=== Input records ===

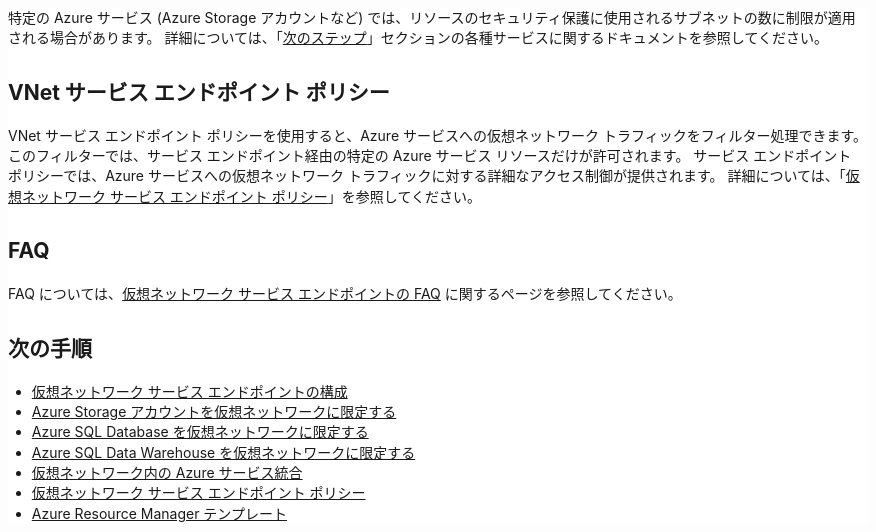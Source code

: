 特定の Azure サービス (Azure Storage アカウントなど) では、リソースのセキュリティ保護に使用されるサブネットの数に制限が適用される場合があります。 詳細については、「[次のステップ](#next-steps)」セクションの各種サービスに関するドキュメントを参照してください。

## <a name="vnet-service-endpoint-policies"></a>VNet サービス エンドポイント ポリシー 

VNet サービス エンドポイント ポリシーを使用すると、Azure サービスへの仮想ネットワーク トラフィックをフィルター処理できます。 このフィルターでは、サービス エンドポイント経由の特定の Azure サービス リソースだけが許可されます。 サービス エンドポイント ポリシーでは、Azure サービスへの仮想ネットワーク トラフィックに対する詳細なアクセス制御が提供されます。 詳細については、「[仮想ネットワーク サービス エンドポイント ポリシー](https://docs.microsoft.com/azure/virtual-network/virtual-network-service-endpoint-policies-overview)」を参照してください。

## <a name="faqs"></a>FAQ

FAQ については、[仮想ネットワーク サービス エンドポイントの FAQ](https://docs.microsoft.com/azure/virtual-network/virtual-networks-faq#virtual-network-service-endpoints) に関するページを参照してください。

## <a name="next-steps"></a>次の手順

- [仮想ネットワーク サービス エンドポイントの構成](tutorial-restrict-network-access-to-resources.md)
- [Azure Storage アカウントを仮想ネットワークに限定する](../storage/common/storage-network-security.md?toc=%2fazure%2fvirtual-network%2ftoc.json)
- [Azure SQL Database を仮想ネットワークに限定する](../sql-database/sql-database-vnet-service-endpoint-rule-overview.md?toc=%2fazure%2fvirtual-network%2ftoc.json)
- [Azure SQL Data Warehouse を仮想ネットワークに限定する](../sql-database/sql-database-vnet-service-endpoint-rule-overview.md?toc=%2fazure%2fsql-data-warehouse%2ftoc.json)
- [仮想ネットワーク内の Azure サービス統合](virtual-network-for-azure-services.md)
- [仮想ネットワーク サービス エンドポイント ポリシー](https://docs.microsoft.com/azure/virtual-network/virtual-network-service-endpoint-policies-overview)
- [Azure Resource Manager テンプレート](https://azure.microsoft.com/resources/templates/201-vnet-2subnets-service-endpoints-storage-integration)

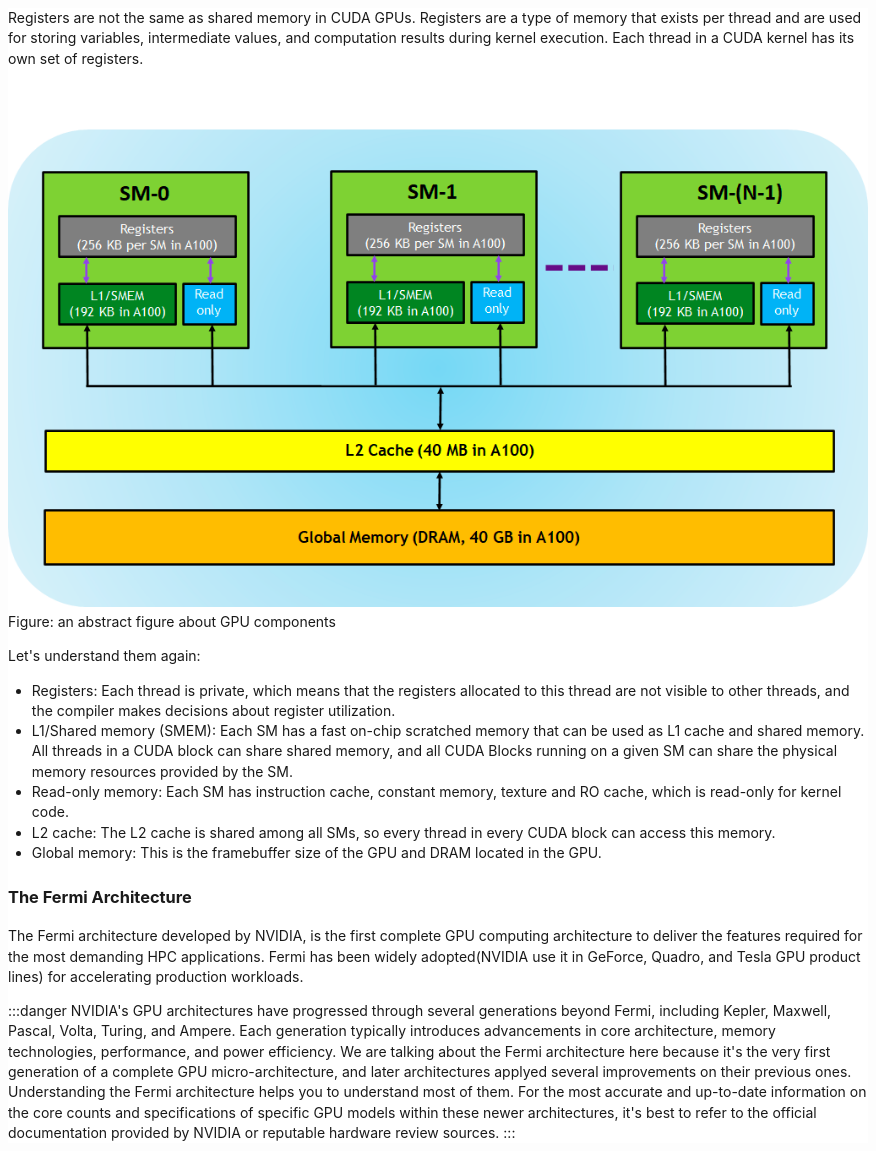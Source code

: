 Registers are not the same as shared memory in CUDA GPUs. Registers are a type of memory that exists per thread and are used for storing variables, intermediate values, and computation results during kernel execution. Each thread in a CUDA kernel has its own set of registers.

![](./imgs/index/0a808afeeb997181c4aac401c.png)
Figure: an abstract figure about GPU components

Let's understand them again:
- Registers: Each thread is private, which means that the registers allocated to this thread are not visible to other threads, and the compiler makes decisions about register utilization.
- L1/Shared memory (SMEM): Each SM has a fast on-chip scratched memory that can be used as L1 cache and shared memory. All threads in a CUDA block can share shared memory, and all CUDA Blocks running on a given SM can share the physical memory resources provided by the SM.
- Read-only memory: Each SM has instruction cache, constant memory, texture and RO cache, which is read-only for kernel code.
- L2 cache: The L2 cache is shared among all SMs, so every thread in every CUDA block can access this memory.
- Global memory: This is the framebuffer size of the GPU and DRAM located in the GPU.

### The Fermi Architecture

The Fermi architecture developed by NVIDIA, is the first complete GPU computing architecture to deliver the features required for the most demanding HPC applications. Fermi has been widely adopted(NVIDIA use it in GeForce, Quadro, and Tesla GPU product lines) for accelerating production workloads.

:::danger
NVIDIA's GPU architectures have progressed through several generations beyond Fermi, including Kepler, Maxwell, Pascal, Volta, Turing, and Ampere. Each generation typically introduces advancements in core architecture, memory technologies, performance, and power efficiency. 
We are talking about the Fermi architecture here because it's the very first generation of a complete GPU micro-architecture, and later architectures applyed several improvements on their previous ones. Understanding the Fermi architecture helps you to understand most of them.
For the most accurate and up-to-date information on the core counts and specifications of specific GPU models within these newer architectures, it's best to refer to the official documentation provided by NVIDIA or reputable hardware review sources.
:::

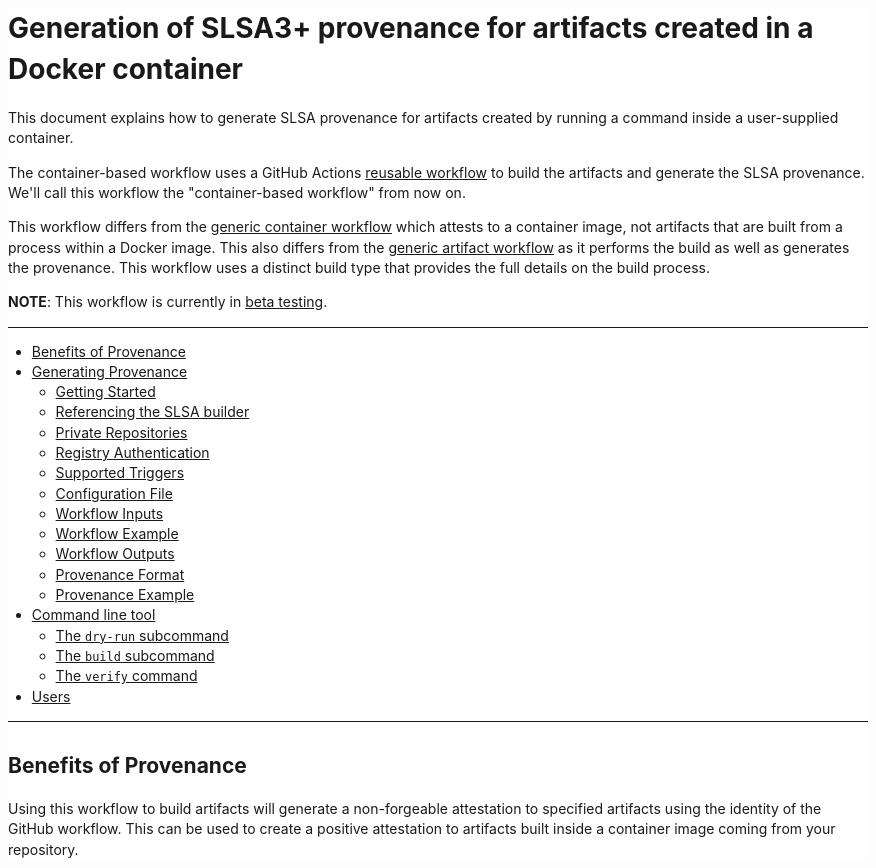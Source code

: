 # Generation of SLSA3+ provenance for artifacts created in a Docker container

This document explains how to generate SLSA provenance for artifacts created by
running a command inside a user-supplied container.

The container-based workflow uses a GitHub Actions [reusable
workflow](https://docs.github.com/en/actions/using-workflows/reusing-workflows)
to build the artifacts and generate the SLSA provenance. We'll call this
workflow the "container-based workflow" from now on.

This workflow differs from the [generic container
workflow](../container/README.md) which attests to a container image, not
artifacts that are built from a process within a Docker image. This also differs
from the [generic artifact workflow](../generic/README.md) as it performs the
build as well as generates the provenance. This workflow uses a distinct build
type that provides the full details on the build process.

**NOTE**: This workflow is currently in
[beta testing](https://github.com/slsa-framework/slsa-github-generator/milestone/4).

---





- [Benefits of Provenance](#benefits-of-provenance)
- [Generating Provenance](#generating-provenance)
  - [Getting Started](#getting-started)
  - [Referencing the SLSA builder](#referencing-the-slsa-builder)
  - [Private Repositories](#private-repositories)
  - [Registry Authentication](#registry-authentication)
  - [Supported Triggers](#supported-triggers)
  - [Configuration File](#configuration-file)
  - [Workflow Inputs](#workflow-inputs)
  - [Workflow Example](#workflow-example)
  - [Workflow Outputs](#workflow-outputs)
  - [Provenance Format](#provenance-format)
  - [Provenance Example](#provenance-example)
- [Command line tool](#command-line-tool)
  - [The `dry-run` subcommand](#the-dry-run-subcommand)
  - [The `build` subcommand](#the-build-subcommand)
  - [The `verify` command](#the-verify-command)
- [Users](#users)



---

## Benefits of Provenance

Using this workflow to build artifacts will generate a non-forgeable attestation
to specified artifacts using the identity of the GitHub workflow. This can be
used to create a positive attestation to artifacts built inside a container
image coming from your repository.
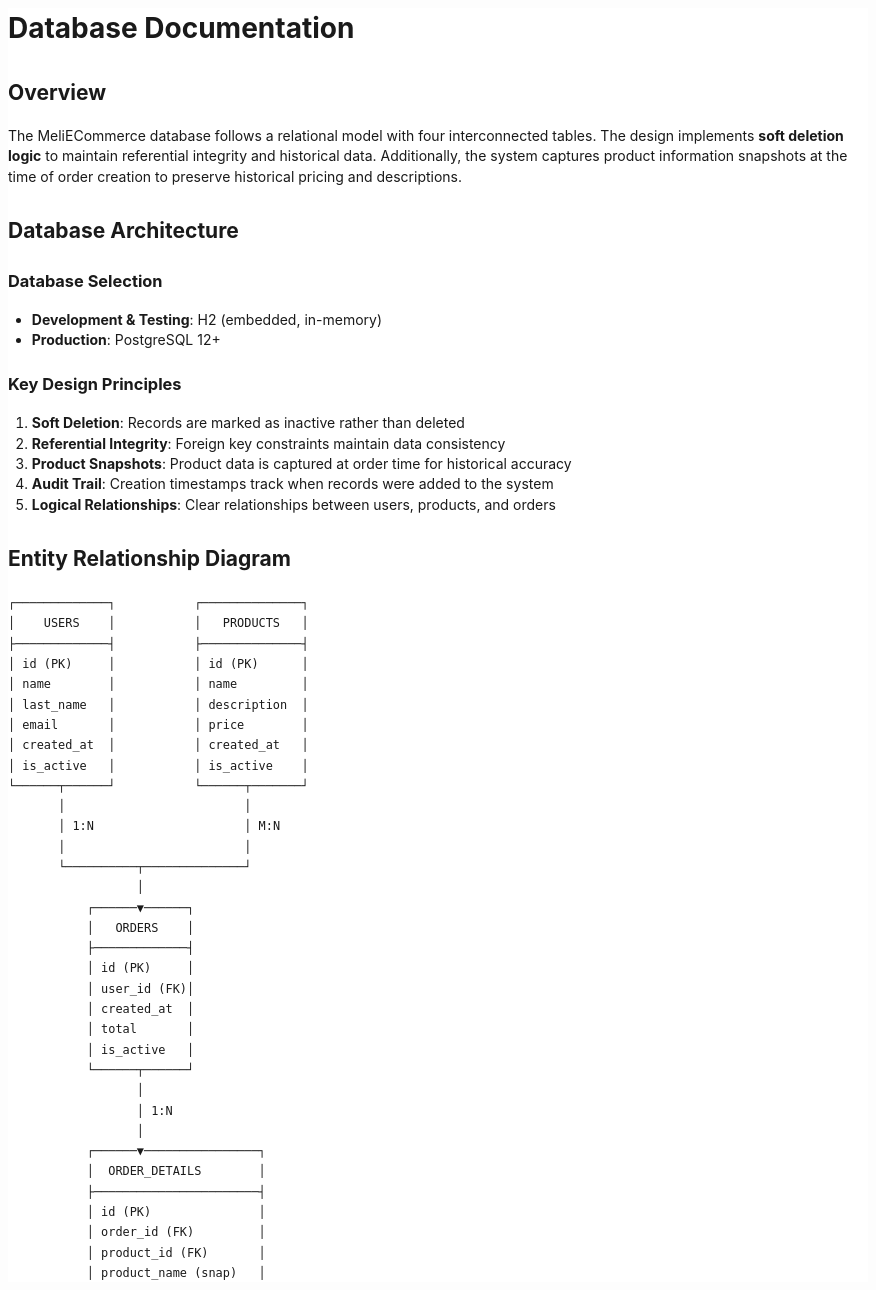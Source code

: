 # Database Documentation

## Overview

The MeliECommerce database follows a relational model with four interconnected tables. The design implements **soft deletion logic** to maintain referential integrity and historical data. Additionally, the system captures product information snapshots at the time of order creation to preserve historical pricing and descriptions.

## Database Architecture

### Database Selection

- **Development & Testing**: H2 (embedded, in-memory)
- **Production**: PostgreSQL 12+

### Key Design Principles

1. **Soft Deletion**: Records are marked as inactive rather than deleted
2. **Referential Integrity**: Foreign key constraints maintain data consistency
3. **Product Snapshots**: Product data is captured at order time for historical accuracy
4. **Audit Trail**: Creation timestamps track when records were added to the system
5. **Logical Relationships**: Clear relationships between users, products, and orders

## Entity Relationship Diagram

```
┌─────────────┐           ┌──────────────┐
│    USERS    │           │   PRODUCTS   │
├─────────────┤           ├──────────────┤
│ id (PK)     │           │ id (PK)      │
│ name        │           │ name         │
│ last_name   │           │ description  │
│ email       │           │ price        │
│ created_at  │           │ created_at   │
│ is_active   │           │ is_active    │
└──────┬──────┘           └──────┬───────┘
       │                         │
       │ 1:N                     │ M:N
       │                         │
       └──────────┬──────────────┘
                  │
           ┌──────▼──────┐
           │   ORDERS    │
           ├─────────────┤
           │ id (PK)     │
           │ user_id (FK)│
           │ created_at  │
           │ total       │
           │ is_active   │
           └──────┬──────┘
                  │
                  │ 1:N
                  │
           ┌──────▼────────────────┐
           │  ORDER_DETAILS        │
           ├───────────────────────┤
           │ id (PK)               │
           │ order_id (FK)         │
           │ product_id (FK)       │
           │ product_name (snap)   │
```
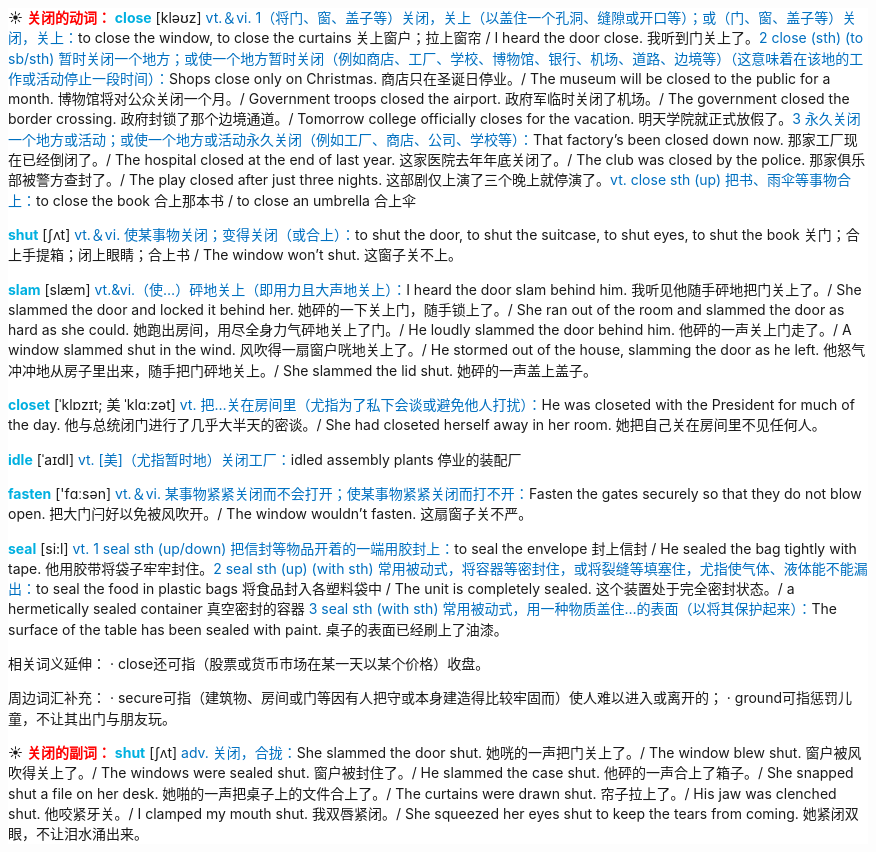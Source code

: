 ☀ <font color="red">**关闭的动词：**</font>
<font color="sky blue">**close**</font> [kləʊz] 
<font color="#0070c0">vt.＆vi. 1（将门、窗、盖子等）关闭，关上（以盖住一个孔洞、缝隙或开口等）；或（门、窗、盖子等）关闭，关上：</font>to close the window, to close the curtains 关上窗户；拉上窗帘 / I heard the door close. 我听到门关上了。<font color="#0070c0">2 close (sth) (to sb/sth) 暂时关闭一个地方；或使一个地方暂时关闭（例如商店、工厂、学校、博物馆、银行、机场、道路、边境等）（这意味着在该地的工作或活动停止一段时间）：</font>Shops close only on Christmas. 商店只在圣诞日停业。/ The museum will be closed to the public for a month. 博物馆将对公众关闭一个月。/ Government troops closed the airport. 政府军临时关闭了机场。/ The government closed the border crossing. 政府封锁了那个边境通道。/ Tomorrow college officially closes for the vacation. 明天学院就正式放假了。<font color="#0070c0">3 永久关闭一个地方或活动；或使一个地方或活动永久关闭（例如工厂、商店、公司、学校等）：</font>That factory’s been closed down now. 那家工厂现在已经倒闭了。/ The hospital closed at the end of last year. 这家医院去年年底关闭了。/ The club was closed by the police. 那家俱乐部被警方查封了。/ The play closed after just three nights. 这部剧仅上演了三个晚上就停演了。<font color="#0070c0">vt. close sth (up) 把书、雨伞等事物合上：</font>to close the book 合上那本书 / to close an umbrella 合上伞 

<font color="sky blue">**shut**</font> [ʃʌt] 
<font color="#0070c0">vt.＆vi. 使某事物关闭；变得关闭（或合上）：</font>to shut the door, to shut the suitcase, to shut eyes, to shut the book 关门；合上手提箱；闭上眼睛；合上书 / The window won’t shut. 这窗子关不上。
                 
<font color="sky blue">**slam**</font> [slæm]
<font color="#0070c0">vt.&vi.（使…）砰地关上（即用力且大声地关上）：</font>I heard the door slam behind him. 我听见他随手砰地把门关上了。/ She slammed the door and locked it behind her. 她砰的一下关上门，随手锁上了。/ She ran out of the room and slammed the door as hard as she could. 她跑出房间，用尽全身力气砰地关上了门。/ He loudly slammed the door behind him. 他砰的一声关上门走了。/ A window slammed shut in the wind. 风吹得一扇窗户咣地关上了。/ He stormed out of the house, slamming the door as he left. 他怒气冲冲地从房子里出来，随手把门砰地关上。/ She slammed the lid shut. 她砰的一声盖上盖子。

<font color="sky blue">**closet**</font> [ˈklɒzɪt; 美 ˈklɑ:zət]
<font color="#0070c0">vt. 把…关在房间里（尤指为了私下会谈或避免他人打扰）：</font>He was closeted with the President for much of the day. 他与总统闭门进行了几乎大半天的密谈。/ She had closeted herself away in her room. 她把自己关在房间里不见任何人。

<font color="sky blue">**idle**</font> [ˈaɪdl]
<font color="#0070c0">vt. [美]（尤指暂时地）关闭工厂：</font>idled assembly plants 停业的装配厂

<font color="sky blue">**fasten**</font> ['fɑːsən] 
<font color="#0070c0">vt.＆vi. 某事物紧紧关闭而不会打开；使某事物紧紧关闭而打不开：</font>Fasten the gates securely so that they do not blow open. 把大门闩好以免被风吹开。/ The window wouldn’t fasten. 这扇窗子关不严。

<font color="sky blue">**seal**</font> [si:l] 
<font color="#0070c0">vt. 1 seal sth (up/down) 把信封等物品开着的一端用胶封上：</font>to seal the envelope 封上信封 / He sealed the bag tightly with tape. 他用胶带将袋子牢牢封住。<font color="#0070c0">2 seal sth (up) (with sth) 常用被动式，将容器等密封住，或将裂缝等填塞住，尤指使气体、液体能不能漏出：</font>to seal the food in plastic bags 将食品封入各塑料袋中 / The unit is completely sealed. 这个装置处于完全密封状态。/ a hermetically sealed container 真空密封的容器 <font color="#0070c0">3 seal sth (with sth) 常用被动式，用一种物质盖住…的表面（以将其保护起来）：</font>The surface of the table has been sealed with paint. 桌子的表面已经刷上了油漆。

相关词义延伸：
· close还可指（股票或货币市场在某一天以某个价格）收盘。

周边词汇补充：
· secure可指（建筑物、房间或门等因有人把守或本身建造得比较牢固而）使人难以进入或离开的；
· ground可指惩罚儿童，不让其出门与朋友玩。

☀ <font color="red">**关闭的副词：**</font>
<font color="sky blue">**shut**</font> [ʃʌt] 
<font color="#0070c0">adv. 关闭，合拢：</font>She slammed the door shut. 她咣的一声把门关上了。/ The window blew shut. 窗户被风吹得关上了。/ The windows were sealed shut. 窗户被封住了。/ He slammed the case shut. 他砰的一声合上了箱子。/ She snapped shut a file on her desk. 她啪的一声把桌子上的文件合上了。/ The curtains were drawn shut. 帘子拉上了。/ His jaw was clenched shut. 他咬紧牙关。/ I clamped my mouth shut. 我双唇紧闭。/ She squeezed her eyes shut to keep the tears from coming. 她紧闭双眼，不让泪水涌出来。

===

Go back to the listing above and write out the lines starting at the one with "type that provides" and ending at the one with "### Database Selection", inclusive, exactly and without pictures.

type that provides the full details on the build process.

**NOTE**: This workflow is currently in
[beta testing](https://github.com/slsa-framework/slsa-github-generator/milestone/4).

---





- [Benefits of Provenance](#benefits-of-provenance)
- [Generating Provenance](#generating-provenance)
  - [Getting Started](#getting-started)
  - [Referencing the SLSA builder](#referencing-the-slsa-builder)
  - [Private Repositories](#private-repositories)
  - [Registry Authentication](#registry-authentication)
  - [Supported Triggers](#supported-triggers)
  - [Configuration File](#configuration-file)
  - [Workflow Inputs](#workflow-inputs)
  - [Workflow Example](#workflow-example)
  - [Workflow Outputs](#workflow-outputs)
  - [Provenance Format](#provenance-format)
  - [Provenance Example](#provenance-example)
- [Command line tool](#command-line-tool)
  - [The `dry-run` subcommand](#the-dry-run-subcommand)
  - [The `build` subcommand](#the-build-subcommand)
  - [The `verify` command](#the-verify-command)
- [Users](#users)



---

## Benefits of Provenance

Using this workflow to build artifacts will generate a non-forgeable attestation
to specified artifacts using the identity of the GitHub workflow. This can be
used to create a positive attestation to artifacts built inside a container
image coming from your repository.
Source code

: # Database Documentation

## Overview

The MeliECommerce database follows a relational model with four interconnected tables. The design implements **soft deletion logic** to maintain referential integrity and historical data. Additionally, the system captures product information snapshots at the time of order creation to preserve historical pricing and descriptions.

## Database Architecture

### Database Selection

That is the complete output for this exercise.